The digitalising and pixilation continues. I have been working further with the pixilation ideas and this time with combining the snapshot ideas to produce images that refer and defer in different ways within the same image. I created a grid template derived from the 1cm square increasing in size at regular intervals to restrain the drawing aspect of the cutting and enforce the ‘neutralising’ affects of the technological age. While the squares which form consistent captures of the scene, the defined cut out element (a hand in this one, Digitalised Snapshot 1) signify in a more specific way. The two aspects complement each other as the context is built in the way they both refer outside of the photograph, yet the particular signification of the place is denied and diverted around in an unsettled representation that resists closure (this is a 10 x 15cm snapshot photograph).
I have also been cutting out larger photographs.
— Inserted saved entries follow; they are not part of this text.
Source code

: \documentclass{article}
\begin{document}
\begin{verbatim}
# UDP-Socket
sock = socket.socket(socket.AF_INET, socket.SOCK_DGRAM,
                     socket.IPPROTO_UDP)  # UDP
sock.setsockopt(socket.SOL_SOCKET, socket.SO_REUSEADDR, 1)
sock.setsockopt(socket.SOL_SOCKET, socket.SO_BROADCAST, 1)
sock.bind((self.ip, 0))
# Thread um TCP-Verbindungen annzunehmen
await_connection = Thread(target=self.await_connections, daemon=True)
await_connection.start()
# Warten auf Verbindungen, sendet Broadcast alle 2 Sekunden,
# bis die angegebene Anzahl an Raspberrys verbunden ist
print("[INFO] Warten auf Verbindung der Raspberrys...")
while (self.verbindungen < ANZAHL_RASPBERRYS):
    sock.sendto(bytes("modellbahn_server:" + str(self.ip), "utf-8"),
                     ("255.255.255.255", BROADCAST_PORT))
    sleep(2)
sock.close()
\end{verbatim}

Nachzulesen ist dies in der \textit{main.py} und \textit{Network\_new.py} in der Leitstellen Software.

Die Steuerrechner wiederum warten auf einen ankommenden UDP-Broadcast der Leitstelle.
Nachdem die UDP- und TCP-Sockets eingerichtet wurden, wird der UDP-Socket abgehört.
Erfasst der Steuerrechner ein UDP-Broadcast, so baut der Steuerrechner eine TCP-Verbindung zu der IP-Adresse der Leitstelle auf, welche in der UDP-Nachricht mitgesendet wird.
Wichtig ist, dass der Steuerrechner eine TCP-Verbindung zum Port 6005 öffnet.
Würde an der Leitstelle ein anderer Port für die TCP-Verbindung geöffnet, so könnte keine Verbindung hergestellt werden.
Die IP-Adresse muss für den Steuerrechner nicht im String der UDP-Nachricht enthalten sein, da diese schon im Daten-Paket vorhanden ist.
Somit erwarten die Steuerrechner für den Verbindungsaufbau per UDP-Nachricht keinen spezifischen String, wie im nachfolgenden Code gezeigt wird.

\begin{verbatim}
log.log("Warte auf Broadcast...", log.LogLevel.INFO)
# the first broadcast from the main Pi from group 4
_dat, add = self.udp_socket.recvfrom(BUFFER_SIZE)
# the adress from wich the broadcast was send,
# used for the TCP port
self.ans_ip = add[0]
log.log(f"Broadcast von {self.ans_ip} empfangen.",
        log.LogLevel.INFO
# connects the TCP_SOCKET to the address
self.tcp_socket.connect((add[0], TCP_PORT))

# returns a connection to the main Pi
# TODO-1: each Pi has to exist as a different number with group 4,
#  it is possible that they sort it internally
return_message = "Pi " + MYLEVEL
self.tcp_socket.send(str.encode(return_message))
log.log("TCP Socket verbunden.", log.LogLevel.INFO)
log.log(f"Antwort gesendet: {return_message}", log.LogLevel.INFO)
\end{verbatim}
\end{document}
This one (Hand Cutout) is A4 size and seems to work well on a larger size, though I am not sure where this one is going, but I did return to it and enclosed a 1cm square just below one of the hands, which seems interesting. I think that the pixel on a larger scale works differently and has some potential, so I will work on some more pieces.
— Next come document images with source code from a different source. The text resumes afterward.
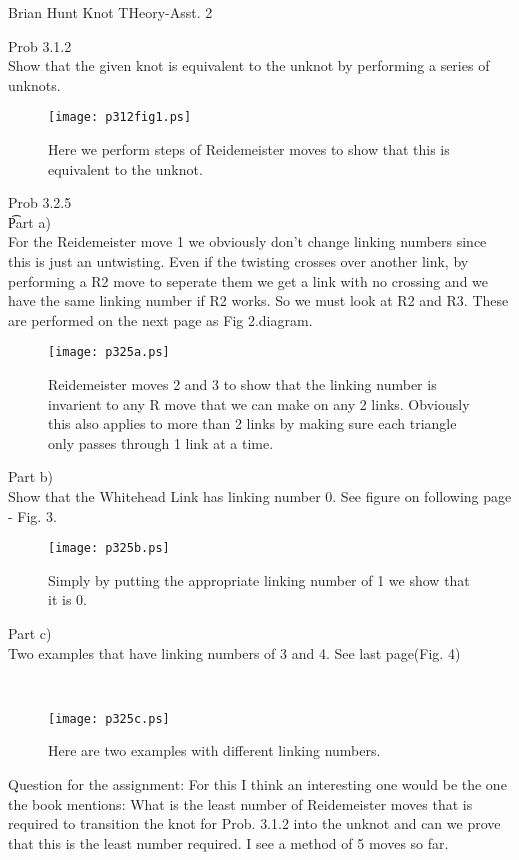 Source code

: \documentclass{article}
\begin{document}
{\Large Brian Hunt}
{\Large Knot THeory-Asst. 2}


Prob 3.1.2
\\
Show that the given knot is equivalent to the unknot by performing a series of unknots.
\\
\begin{figure}[htbp]
\begin{center}
\texttt{[image: p312fig1.ps]}
\end{center}
\caption{Here we perform steps of Reidemeister moves to show that this is equivalent to the unknot.}
\end{figure}


Prob 3.2.5
\\ \t Part a)
\\For the Reidemeister move 1 we obviously don't change linking numbers since this is just an untwisting. Even if the twisting crosses over another link, by  performing a R2 move to seperate them we get a link with no crossing and we have the same linking number if R2 works. So we must look at R2 and R3. These are performed on the next page as Fig 2.diagram.
\begin{figure}[htp]
\begin{center}
\texttt{[image: p325a.ps]}
\end{center}
\caption{Reidemeister moves 2 and 3 to show that the linking number is invarient to any R move that we can make on any 2 links. Obviously this also applies to more than 2 links by making sure each triangle only passes through 1 link at a time.}
\end{figure}

Part b)
\\Show that the Whitehead Link has linking number 0. See figure on following page - Fig. 3.
\begin{figure}[htp]
\begin{center}
\texttt{[image: p325b.ps]}
\end{center}
\caption{Simply by putting the appropriate linking number of 1 we show that it is 0.}
\end{figure}

Part c)
\\ Two examples that have linking numbers of 3 and 4. See last page(Fig. 4)

\\
\begin{figure}[htp]
\begin{center}
\texttt{[image: p325c.ps]}
\end{center}
\caption{Here are two examples with different linking numbers.}
\end{figure}

Question for the assignment: For this I think an interesting one would be the one the book mentions: What is the least number of Reidemeister moves that is required to transition the knot for Prob. 3.1.2 into the unknot and can we prove that this is the least number required. I see a method of 5 moves so far. 
\end{document}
Researching put aside I have been making work like frantic and now it is time to start up loading the progress.
I am working on multiple ideas at the moment with work in progress for collages, drawings, installations and more printmaking. This is because I am rationalising my time and also to meet oncoming deadlines and keep the different projects running to the right development needs.
These photocuts are a progression of an idea that developed a while ago and takes a while to work towards completion as the piece needs to be a lot bigger yet. Taking up Virilio’s ideas about the technological age and issues of image saturation in the technological age, these images (snapshot photographs) are reduced to the decimal 1 cm square taking a consistent top-left intrusion as the motif in the reduced image left from within the picture. The origins of the pictures are obscured by the reduction as the surface is peeled away to leave these recurring, abstracted, motifs from within the photograph, nullifying and multiplying the insistent noise and torrent of fleeting images, lost as they are in a nondescript expanse. The working title is Pix, as a play on . . . well you can guess, I guess.
The work seems to be moving in the right direction and plays a similar game as the earlier installation View Points that I completed last year (see my website portfolio), but here it centres on a sense of lost or dismay rather than the familiar expectations of encounter afforded by viewing points in the landscape as before. The viewer here has to scrutinise in a vain attempt to work out what is being depicted. It seems at the moment that the piece must be considerably larger to impact on the viewer significantly.